PlanetePeople vous propose de découvrir quelques extraits de l’interview en version écrite, et vous invite à l’écouter en audio en bas de l’article pour pouvoir en profiter en intégralité.
« Pas mal de choses se sont réglées dans la salle CSA, loin des caméras »
PlanetePeople : Le grand public vous à connu grâce à « La ferme célébrité », est-ce que c’est ça qui vous a poussé à y participer ?
Christophe Guillarmé : Quelque part oui, c’est un peu ça. Cela faisait déjà dix ans que j’avais ma marque et que je faisais des défilés tous les six mois dans la « fashion week ». C’est d’ailleurs pour ça qu’Endemol a eu l’idée de me contacter pour ce jeu. Je voulais aussi y aller pour représenter le Sidaction, une cause qui me tient à cœur.
Et si c’était à refaire ?
Je referais exactement la même chose. J’ai vu des gens vraiment habitués à la télé comme Adeline Blondieau par exemple, qui n’ont pas vraiment vécu cette aventure d’une manière idéale. Au départ, je me suis dit que c’était à double tranchant, mais au final je pense, ou au moins j’espère, avoir eu assez de recul sur les choses dans l’émission.
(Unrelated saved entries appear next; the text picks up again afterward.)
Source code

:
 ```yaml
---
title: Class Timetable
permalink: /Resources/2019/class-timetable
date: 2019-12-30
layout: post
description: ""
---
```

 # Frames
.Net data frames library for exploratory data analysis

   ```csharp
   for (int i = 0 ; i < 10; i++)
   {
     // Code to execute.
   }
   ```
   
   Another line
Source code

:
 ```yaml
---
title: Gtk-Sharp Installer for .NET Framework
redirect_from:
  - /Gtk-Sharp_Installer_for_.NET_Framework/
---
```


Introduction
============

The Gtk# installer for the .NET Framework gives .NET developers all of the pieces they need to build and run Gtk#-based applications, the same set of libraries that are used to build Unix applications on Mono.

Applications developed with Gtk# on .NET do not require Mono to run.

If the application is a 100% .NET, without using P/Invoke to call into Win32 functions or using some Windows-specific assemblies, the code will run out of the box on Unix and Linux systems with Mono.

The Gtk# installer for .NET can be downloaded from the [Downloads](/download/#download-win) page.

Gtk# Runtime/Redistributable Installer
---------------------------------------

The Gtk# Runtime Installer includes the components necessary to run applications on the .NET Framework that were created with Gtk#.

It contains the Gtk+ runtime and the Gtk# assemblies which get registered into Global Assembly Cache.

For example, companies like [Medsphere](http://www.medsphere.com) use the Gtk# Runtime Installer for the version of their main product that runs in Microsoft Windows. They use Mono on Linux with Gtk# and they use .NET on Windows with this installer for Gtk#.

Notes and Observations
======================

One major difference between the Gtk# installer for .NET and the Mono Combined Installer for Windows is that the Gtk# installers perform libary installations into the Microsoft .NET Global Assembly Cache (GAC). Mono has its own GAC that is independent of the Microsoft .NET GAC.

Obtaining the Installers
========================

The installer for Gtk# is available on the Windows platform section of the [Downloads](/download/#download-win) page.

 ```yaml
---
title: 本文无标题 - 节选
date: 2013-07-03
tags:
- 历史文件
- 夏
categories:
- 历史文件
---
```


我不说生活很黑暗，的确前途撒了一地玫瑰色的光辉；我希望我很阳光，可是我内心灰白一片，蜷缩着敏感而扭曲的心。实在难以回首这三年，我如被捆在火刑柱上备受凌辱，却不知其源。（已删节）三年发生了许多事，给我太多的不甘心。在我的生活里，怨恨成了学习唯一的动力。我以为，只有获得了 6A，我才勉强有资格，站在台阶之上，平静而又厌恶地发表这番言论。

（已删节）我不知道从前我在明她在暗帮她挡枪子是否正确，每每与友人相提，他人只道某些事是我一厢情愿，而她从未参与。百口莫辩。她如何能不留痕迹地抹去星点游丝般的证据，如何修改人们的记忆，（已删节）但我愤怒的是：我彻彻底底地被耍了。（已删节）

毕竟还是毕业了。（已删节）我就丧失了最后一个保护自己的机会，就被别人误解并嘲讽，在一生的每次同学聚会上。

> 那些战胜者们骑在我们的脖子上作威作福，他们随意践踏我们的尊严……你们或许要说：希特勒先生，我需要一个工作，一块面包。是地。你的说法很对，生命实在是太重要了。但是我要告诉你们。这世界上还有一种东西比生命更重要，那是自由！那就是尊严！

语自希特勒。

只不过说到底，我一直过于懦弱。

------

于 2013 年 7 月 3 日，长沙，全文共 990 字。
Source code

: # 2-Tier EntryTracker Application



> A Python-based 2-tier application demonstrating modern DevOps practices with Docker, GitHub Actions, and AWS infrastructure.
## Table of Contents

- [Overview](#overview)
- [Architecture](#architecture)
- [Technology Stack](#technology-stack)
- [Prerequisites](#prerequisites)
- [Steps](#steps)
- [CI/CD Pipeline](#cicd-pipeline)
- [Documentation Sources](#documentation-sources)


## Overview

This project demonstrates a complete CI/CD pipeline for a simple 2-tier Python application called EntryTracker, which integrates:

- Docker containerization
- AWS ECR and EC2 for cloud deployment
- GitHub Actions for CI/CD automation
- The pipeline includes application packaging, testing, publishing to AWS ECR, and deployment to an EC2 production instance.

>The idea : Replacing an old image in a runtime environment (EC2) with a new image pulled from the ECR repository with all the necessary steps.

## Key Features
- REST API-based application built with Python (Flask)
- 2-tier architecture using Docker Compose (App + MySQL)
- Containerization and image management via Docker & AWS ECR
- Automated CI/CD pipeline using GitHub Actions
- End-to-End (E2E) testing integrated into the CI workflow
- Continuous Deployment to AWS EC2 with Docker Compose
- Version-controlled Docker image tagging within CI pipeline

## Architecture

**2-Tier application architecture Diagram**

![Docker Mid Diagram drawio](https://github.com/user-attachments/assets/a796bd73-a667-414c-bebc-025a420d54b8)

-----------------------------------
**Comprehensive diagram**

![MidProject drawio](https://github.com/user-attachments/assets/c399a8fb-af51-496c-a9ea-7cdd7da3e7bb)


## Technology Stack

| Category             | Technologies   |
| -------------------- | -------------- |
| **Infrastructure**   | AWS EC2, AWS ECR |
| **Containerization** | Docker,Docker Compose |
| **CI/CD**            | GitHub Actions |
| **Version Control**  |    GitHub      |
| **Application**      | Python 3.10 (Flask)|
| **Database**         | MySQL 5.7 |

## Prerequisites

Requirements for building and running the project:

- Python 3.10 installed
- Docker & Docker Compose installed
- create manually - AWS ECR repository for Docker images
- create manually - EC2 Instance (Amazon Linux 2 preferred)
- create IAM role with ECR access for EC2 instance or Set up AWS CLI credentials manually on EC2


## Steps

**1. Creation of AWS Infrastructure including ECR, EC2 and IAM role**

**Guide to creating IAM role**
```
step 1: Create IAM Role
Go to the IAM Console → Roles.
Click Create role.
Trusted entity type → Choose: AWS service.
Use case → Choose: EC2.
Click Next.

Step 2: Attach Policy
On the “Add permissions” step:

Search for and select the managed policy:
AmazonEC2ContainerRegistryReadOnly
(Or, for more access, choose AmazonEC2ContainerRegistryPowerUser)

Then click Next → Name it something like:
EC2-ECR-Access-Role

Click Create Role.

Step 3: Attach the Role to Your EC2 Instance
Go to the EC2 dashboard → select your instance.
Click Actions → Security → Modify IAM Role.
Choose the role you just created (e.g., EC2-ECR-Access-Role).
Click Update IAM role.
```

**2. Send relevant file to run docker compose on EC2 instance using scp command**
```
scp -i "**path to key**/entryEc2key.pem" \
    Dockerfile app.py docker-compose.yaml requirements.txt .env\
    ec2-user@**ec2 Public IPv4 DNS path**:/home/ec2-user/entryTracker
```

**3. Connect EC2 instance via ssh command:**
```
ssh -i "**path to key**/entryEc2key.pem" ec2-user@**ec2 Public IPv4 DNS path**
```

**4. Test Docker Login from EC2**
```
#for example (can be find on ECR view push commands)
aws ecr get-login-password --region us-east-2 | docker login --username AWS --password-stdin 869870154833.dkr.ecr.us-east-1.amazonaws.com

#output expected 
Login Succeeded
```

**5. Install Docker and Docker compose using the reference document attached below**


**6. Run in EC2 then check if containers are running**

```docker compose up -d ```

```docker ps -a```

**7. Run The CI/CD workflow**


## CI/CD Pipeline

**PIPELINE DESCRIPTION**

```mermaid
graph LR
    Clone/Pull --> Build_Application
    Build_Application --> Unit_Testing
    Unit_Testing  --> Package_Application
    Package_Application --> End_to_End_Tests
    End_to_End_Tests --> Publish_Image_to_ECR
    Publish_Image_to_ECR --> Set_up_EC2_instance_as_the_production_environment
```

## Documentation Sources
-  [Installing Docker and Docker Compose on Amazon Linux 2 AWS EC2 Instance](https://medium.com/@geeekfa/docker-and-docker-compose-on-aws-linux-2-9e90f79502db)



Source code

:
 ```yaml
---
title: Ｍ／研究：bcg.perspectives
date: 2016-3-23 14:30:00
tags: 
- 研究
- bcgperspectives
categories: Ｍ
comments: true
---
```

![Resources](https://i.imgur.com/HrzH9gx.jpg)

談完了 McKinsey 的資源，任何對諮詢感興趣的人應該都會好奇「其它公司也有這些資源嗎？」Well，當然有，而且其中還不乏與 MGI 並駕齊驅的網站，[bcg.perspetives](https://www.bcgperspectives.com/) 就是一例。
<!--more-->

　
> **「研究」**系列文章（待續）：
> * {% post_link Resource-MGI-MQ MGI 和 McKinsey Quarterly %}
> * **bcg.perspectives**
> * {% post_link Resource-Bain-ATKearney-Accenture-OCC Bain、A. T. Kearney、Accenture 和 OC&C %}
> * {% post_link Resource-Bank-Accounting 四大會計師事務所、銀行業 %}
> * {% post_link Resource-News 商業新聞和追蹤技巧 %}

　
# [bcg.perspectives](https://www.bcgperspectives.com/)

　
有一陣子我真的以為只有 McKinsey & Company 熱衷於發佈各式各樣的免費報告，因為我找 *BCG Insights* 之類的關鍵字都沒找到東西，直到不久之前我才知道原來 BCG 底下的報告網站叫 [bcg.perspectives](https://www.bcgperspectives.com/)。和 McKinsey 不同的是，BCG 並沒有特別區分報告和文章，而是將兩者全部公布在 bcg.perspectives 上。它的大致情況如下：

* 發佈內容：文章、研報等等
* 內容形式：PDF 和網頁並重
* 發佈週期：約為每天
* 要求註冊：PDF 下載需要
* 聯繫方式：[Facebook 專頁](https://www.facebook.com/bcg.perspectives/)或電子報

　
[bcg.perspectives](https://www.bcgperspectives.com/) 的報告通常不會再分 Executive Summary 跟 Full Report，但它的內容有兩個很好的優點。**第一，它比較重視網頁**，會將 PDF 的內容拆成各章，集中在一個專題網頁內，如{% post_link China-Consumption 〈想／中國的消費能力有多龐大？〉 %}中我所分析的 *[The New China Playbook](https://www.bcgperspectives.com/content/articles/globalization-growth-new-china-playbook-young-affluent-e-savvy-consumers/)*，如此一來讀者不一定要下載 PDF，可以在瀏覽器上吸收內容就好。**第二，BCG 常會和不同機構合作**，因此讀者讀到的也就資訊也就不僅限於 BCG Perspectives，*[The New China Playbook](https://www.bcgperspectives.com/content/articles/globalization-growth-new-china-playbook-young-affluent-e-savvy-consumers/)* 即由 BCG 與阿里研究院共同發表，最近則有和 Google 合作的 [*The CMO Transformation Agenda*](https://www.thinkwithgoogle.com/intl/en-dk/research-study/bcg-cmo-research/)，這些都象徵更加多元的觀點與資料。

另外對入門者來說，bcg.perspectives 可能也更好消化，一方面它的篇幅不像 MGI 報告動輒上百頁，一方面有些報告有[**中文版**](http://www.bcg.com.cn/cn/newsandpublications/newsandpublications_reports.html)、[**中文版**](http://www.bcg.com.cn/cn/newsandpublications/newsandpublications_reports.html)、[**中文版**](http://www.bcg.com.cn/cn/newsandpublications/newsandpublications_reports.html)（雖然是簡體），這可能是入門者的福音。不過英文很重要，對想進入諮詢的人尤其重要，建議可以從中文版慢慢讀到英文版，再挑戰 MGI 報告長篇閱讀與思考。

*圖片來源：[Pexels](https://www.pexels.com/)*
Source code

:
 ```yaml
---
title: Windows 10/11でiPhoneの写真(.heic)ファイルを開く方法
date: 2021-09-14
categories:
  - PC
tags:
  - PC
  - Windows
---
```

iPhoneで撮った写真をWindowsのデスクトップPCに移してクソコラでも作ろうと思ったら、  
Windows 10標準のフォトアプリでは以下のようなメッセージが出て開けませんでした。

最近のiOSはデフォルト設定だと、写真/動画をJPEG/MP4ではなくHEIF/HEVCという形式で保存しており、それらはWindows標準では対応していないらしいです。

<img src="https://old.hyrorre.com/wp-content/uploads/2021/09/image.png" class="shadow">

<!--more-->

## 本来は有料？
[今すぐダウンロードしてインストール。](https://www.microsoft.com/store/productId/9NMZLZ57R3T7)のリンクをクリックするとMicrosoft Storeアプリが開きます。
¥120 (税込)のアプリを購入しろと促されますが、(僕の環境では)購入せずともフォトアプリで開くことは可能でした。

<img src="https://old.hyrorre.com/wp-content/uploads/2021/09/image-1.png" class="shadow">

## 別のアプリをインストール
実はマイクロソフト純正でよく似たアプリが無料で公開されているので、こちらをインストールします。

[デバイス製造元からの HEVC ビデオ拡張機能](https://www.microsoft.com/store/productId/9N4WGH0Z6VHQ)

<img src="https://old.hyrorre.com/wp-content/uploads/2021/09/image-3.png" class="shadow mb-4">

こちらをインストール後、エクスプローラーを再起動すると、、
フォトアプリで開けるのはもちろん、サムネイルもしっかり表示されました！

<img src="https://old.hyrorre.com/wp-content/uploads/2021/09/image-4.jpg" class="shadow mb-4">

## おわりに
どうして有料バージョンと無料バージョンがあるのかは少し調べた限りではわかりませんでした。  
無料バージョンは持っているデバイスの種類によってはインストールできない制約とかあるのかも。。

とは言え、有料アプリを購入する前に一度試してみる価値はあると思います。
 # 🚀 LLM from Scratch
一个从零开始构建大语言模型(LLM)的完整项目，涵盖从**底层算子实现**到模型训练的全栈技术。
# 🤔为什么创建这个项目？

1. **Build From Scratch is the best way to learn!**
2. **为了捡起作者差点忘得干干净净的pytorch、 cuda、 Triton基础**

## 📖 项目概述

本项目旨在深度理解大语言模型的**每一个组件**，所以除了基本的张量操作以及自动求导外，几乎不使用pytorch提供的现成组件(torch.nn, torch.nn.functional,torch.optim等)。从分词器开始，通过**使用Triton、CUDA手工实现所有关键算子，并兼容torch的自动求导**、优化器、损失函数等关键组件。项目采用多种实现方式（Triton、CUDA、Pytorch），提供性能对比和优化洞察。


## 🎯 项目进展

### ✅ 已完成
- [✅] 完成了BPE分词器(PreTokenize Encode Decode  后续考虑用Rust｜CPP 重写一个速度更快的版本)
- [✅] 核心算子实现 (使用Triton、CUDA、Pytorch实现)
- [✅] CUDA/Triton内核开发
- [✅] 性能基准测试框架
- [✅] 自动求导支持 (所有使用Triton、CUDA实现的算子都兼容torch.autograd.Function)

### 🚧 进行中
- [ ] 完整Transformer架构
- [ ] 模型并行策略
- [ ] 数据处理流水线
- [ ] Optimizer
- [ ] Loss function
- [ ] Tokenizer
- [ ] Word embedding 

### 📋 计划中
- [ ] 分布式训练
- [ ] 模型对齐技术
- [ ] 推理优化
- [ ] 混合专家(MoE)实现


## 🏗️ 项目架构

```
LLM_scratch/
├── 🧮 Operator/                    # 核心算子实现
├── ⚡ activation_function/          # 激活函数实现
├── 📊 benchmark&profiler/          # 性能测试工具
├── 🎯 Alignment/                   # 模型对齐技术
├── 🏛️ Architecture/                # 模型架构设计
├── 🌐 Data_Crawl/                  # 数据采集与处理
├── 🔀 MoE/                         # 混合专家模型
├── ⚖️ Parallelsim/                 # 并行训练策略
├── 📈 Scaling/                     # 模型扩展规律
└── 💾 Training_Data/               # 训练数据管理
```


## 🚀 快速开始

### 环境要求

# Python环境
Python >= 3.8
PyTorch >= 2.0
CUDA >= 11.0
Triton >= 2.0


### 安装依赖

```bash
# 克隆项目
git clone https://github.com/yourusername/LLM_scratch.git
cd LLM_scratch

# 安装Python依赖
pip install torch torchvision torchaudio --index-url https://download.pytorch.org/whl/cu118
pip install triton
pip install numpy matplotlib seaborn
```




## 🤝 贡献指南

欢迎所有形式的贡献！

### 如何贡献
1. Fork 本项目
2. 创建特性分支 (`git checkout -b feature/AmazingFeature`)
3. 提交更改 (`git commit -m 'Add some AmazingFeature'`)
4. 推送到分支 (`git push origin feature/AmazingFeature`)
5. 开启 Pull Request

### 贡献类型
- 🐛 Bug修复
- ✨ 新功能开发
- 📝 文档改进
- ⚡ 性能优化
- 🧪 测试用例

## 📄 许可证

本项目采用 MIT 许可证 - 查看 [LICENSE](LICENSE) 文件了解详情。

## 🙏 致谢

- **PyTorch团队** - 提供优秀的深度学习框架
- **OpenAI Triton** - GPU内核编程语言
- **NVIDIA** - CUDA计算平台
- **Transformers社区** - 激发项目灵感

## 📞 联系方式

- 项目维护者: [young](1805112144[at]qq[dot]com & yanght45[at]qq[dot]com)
« Mickael Vendetta est quelqu’un de très enfantin qui a une forte personnalité. »
Est-ce que les conditions étaient si dures que ça ou elle étaient un peu exagérées au montage ?

J’ai été étonné de ce que j’ai vu du jeu à la télévision, car c’était plutôt « light » par rapport à ce qu’il se passait vraiment. Je trouve que c’était moins agressif dans le montage que ce que nous avions vraiment vécu. Je peux vous dire que pas mal de choses se sont aussi réglées dans la salle CSA, loin des caméras…
On a pu voir que vers la fin du jeu vous étiez proche de Mickaël Vendetta, alors vraie sincérité ou stratégie ?
Je n’avais rien contre Mickaël. Il a essayé de me provoquer dès le départ, ça n’a pas marché. On a ensuite été rapproché par le jeu et plutôt que d’en faire quelque chose de négatif, je me suis dit autant essayer de sortir quelque chose de positif. C’est quelqu’un de très enfantin qui a une forte personnalité.
« Je trouve que je m’en suis plutôt bien sorti dans le jeu et je suis content d’avoir pu récolter de l’argent pour Sidaction »
Vous avez lancé votre parfum « Le tapis rouge » au festival de Cannes, pourquoi lancer un parfum, ce qui n’est pas trop « exceptionnel » et "déjà vu" pour un créateur ?
C’est clairement un fantasme d’avoir son parfum en tant que créateur. Pour moi, le parfum c’est vraiment la chose ultime à réaliser. De plus, c’est la licence la plus difficile a obtenir pour un créateur.
Christophe Guillarmé se livre encore plus sur lui-même dans la suite de l’interview mais nous vous laissons découvrir tout cela dans la version audio !
Grégory Albert et Lionel Durel.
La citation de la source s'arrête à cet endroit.